* About this task
In the entries below, every line with the string "only" is to be reported.

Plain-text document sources
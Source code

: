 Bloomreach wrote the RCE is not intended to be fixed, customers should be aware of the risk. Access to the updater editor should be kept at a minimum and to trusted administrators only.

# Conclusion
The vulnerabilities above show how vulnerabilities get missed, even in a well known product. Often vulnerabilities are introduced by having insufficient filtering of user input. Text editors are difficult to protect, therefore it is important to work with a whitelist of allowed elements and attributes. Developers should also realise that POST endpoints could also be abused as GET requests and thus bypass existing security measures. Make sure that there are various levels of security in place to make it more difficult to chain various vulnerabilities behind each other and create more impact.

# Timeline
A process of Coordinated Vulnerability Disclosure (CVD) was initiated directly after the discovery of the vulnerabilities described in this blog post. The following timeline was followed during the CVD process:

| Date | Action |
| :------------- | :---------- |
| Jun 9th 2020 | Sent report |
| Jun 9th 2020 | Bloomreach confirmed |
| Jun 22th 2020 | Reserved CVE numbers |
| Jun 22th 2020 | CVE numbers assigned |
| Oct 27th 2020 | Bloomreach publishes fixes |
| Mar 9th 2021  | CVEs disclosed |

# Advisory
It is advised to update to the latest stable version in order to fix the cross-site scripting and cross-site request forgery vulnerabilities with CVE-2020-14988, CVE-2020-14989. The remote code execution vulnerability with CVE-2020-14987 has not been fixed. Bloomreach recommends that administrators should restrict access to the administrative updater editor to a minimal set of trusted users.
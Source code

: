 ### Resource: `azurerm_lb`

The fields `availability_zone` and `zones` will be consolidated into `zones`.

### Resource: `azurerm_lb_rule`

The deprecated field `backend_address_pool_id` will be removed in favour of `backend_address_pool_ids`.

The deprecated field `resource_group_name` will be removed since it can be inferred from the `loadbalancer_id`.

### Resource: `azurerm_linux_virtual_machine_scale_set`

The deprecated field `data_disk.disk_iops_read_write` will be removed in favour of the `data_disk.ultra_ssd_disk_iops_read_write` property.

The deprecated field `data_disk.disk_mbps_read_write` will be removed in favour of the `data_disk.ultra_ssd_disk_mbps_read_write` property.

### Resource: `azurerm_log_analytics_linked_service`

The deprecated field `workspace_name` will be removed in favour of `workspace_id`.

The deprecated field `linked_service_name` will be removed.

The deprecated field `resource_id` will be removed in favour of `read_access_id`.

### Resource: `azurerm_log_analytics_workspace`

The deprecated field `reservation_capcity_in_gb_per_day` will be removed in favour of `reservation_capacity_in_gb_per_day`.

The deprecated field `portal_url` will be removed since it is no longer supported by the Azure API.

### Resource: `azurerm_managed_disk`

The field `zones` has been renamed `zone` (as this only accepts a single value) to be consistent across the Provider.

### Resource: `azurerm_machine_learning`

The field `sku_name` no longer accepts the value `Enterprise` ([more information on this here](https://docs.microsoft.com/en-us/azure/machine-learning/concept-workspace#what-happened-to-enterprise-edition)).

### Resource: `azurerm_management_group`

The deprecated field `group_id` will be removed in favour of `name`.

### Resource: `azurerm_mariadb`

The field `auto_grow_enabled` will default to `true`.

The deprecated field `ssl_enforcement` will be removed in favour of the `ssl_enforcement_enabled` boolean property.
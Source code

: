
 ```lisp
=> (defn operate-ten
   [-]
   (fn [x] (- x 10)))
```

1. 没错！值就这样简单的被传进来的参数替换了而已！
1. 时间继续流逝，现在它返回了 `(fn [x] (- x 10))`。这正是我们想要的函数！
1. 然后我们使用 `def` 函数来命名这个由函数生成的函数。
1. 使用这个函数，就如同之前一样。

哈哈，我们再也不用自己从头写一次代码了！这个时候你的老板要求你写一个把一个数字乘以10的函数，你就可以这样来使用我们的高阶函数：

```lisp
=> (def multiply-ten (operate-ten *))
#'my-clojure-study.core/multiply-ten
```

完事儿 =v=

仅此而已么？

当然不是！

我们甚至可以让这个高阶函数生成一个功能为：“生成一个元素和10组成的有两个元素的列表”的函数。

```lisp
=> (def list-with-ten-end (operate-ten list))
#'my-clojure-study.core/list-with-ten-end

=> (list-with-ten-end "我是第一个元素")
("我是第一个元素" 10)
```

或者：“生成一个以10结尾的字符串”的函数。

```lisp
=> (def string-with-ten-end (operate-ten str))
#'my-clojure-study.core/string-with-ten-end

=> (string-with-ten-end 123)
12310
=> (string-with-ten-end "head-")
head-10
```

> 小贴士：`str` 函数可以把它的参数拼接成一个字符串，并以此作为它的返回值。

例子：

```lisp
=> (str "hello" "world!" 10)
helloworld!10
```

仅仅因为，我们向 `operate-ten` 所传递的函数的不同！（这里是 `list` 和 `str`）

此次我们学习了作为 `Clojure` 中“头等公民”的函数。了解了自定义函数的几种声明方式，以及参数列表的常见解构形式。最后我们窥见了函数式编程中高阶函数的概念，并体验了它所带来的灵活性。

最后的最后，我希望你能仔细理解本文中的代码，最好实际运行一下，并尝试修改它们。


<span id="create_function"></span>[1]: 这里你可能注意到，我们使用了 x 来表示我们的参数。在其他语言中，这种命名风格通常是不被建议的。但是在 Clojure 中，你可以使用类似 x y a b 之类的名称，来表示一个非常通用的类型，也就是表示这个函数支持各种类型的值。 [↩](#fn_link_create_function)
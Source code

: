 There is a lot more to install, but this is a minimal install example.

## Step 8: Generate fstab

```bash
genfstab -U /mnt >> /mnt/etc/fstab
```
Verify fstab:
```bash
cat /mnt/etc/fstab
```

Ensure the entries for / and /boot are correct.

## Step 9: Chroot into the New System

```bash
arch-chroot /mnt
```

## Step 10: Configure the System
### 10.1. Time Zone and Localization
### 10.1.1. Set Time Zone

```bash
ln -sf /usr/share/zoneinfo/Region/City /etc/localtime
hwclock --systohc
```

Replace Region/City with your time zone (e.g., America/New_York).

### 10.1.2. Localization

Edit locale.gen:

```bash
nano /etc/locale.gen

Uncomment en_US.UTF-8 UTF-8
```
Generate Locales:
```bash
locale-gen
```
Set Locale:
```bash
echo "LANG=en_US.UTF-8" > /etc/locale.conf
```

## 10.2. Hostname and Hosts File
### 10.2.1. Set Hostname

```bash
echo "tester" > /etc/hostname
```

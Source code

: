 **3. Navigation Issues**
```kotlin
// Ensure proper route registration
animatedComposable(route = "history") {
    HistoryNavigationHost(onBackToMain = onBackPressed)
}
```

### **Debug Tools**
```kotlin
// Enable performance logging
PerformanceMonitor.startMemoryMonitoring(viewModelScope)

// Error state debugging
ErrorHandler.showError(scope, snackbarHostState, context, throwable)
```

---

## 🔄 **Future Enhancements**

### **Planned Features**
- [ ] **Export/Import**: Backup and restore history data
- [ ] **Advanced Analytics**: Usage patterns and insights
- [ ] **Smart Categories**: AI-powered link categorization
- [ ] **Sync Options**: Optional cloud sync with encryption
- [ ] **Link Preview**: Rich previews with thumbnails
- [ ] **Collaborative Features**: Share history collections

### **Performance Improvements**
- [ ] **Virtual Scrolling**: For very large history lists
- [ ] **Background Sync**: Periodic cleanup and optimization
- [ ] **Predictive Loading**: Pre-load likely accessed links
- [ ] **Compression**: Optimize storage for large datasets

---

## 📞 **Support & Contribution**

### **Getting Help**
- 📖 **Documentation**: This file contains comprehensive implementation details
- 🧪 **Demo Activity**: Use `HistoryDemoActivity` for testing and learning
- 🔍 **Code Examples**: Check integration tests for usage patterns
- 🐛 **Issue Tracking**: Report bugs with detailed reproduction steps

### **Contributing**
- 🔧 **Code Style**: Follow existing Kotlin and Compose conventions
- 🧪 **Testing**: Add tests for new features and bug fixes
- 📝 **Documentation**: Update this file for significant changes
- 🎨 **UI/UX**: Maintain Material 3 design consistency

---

* The answer
: Bloomreach wrote the RCE is not intended to be fixed, customers should be aware of the risk. Access to the updater editor should be kept at a minimum and to trusted administrators only.
The field `zones` has been renamed `zone` (as this only accepts a single value) to be consistent across the Provider.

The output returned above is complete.